Ей все казалось, что она вот вот сейчас поймет, проникнет то, на что с страшным, непосильным ей вопросом устремлен был ее душевный взгляд.
В конце декабря, в черном шерстяном платье, с небрежно связанной пучком косой, худая и бледная, Наташа сидела с ногами в углу дивана, напряженно комкая и распуская концы пояса, и смотрела на угол двери.
Она смотрела туда, куда ушел он, на ту сторону жизни. И та сторона жизни, о которой она прежде никогда не думала, которая прежде ей казалась такою далекою, невероятною, теперь была ей ближе и роднее, понятнее, чем эта сторона жизни, в которой все было или пустота и разрушение, или страдание и оскорбление.
Она смотрела туда, где она знала, что был он; но она не могла его видеть иначе, как таким, каким он был здесь. Она видела его опять таким же, каким он был в Мытищах, у Троицы, в Ярославле.
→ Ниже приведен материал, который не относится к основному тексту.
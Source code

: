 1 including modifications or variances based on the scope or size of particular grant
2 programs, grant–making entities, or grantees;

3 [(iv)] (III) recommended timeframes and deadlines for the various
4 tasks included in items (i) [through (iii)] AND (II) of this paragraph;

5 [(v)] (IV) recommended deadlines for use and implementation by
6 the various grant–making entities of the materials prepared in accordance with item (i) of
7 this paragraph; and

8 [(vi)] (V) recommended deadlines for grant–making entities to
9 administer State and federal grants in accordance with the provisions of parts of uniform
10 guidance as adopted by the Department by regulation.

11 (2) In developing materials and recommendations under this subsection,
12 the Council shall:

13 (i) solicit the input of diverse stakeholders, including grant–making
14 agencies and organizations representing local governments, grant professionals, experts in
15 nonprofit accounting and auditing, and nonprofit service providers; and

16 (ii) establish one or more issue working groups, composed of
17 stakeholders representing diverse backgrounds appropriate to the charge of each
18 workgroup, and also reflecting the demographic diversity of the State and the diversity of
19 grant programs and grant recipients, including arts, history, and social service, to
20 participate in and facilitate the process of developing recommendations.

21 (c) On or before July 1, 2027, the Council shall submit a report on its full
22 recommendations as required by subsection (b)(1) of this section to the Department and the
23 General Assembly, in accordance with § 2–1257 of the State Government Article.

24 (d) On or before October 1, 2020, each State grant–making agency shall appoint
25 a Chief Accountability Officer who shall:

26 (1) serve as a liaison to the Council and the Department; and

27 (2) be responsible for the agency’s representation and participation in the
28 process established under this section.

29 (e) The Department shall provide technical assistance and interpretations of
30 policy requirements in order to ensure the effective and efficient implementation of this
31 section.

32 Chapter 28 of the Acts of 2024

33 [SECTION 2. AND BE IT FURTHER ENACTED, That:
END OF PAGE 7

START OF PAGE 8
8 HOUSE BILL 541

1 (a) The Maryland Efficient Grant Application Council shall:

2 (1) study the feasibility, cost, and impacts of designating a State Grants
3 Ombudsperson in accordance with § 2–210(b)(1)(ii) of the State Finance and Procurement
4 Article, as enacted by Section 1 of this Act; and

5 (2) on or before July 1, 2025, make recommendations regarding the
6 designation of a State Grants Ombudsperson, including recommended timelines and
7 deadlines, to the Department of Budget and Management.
Она видела его лицо, слышала его голос и повторяла его слова и свои слова, сказанные ему, и иногда придумывала за себя и за него новые слова, которые тогда могли бы быть сказаны.
Вот он лежит на кресле в своей бархатной шубке, облокотив голову на худую, бледную руку. Грудь его страшно низка и плечи подняты. Губы твердо сжаты, глаза блестят, и на бледном лбу вспрыгивает и исчезает морщина. Одна нога его чуть заметно быстро дрожит. Наташа знает, что он борется с мучительной болью. «Что такое эта боль? Зачем боль? Что он чувствует? Как у него болит!» – думает Наташа. Он заметил ее вниманье, поднял глаза и, не улыбаясь, стал говорить.